==== Records to use

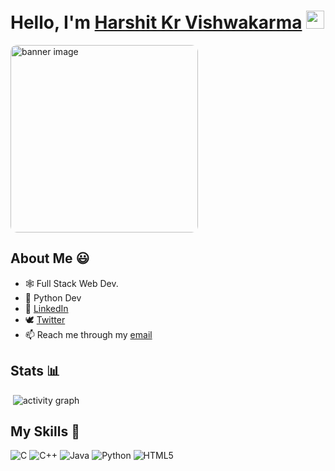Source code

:  <img src="https://komarev.com/ghpvc/?username=HarshitRV" alt="">
<h1>Hello, I'm <a href="https://www.linkedin.com/in/harshit-kr-vishwakarma-b57b8b175/">Harshit Kr Vishwakarma</a> <img src="https://raw.githubusercontent.com/TheDudeThatCode/TheDudeThatCode/master/Assets/Hi.gif" width="29px"></h1>
    <div>
        <a href="https://www.linkedin.com/in/harshit-kr-vishwakarma-b57b8b175/">
        <img src="https://i.imgur.com/5qCKs3e.png" style="height:300px; border-radius: 10px" alt="banner image">
    </a>
        <h2>About Me 😃</h2>
        <ul>
            <li>🕸 Full Stack Web Dev.</li>
            <li>🐍 Python Dev</li>
            <li>🌱 <a href="https://www.linkedin.com/in/harshit-kr-vishwakarma-b57b8b175/" target="blank">LinkedIn</a>
            </li>
            <li>🕊 <a href="https://twitter.com/hrv_vishwakarma" target="blank">Twitter</a> </li>
            <li>📫 Reach me through my <a href="mailto:vharshitkr01@gmail.com">email</a></li>
        </ul>
    </div>
    <h2>Stats 📊</h2>
        <img src="https://github-readme-streak-stats.herokuapp.com/?user=HarshitRV&line_height=40&hide_border=true&theme=default"
            alt=""><br>
        <img src="https://github-readme-stats.vercel.app/api?username=HarshitRV&show_icons=true&theme=radical" alt="">
        <img src="https://activity-graph.herokuapp.com/graph?username=HarshitRV&bg_color=1c1917&color=ffffff&line=0891b2&point=ffffff&area_color=1c1917&area=true&hide_border=true&custom_title=GitHub%20Commits%20Graph%22" alt="activity graph">
    <h2>
        My Skills 🚀
    </h2>
    <div>
    <img src="https://img.shields.io/badge/c-%2300599C.svg?style=for-the-badge&logo=c&logoColor=white" alt="C">
    <img src="https://img.shields.io/badge/c++-%2300599C.svg?style=for-the-badge&logo=c%2B%2B&logoColor=white"
        alt="C++">
    <img src="https://img.shields.io/badge/java-%23ED8B00.svg?style=for-the-badge&logo=java&logoColor=white" alt="Java">
    <img src="https://img.shields.io/badge/python-3670A0?style=for-the-badge&logo=python&logoColor=ffdd54" alt="Python">
    <img src="https://img.shields.io/badge/HTML5-E34F26?style=for-the-badge&logo=html5&logoColor=white" alt="HTML5">
    <img src="https://img.shields.io/badge/CSS3-1572B6?style=for-the-badge&logo=css3&logoColor=white" alt="">
    <img src="https://img.shields.io/badge/Bootstrap-563D7C?style=for-the-badge&logo=bootstrap&logoColor=white" alt="">
    <img src="https://img.shields.io/badge/JavaScript-F7DF1E?style=for-the-badge&logo=javascript&logoColor=black"
        alt="">
    <img src="https://img.shields.io/badge/jQuery-0769AD?style=for-the-badge&logo=jquery&logoColor=white" alt="">
    <img src="https://img.shields.io/badge/Node.js-43853D?style=for-the-badge&logo=node.js&logoColor=white" alt="">
    <img src="https://img.shields.io/badge/express.js-%23404d59.svg?style=for-the-badge&logo=express&logoColor=%2361DAFB"
        alt="">
    <img src="https://img.shields.io/badge/flask-%23000.svg?style=for-the-badge&logo=flask&logoColor=white" alt="">
    <img src="https://img.shields.io/badge/MongoDB-4EA94B?style=for-the-badge&logo=mongodb&logoColor=white" alt="">
    <img src="https://img.shields.io/badge/Heroku-430098?style=for-the-badge&logo=heroku&logoColor=white" alt="">
    </div>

========

Exercise goal: Retype each entry precisely. Skip images entirely.

Solution:
Source code

:  <img src="https://komarev.com/ghpvc/?username=HarshitRV" alt="">
<h1>Hello, I'm <a href="https://www.linkedin.com/in/harshit-kr-vishwakarma-b57b8b175/">Harshit Kr Vishwakarma</a> <img src="https://raw.githubusercontent.com/TheDudeThatCode/TheDudeThatCode/master/Assets/Hi.gif" width="29px"></h1>
    <div>
        <a href="https://www.linkedin.com/in/harshit-kr-vishwakarma-b57b8b175/">
        <img src="https://i.imgur.com/5qCKs3e.png" style="height:300px; border-radius: 10px" alt="banner image">
    </a>
        <h2>About Me 😃</h2>
        <ul>
            <li>🕸 Full Stack Web Dev.</li>
            <li>🐍 Python Dev</li>
            <li>🌱 <a href="https://www.linkedin.com/in/harshit-kr-vishwakarma-b57b8b175/" target="blank">LinkedIn</a>
            </li>
            <li>🕊 <a href="https://twitter.com/hrv_vishwakarma" target="blank">Twitter</a> </li>
            <li>📫 Reach me through my <a href="mailto:vharshitkr01@gmail.com">email</a></li>
        </ul>
    </div>
    <h2>Stats 📊</h2>
        <img src="https://github-readme-streak-stats.herokuapp.com/?user=HarshitRV&line_height=40&hide_border=true&theme=default"
            alt=""><br>
        <img src="https://github-readme-stats.vercel.app/api?username=HarshitRV&show_icons=true&theme=radical" alt="">
        <img src="https://activity-graph.herokuapp.com/graph?username=HarshitRV&bg_color=1c1917&color=ffffff&line=0891b2&point=ffffff&area_color=1c1917&area=true&hide_border=true&custom_title=GitHub%20Commits%20Graph%22" alt="activity graph">
    <h2>
        My Skills 🚀
    </h2>
    <div>
    <img src="https://img.shields.io/badge/c-%2300599C.svg?style=for-the-badge&logo=c&logoColor=white" alt="C">
    <img src="https://img.shields.io/badge/c++-%2300599C.svg?style=for-the-badge&logo=c%2B%2B&logoColor=white"
        alt="C++">
    <img src="https://img.shields.io/badge/java-%23ED8B00.svg?style=for-the-badge&logo=java&logoColor=white" alt="Java">
    <img src="https://img.shields.io/badge/python-3670A0?style=for-the-badge&logo=python&logoColor=ffdd54" alt="Python">
    <img src="https://img.shields.io/badge/HTML5-E34F26?style=for-the-badge&logo=html5&logoColor=white" alt="HTML5">
    <img src="https://img.shields.io/badge/CSS3-1572B6?style=for-the-badge&logo=css3&logoColor=white" alt="">
    <img src="https://img.shields.io/badge/Bootstrap-563D7C?style=for-the-badge&logo=bootstrap&logoColor=white" alt="">
    <img src="https://img.shields.io/badge/JavaScript-F7DF1E?style=for-the-badge&logo=javascript&logoColor=black"
        alt="">
    <img src="https://img.shields.io/badge/jQuery-0769AD?style=for-the-badge&logo=jquery&logoColor=white" alt="">
    <img src="https://img.shields.io/badge/Node.js-43853D?style=for-the-badge&logo=node.js&logoColor=white" alt="">
    <img src="https://img.shields.io/badge/express.js-%23404d59.svg?style=for-the-badge&logo=express&logoColor=%2361DAFB"
        alt="">
    <img src="https://img.shields.io/badge/flask-%23000.svg?style=for-the-badge&logo=flask&logoColor=white" alt="">
    <img src="https://img.shields.io/badge/MongoDB-4EA94B?style=for-the-badge&logo=mongodb&logoColor=white" alt="">
    <img src="https://img.shields.io/badge/Heroku-430098?style=for-the-badge&logo=heroku&logoColor=white" alt="">
    </div>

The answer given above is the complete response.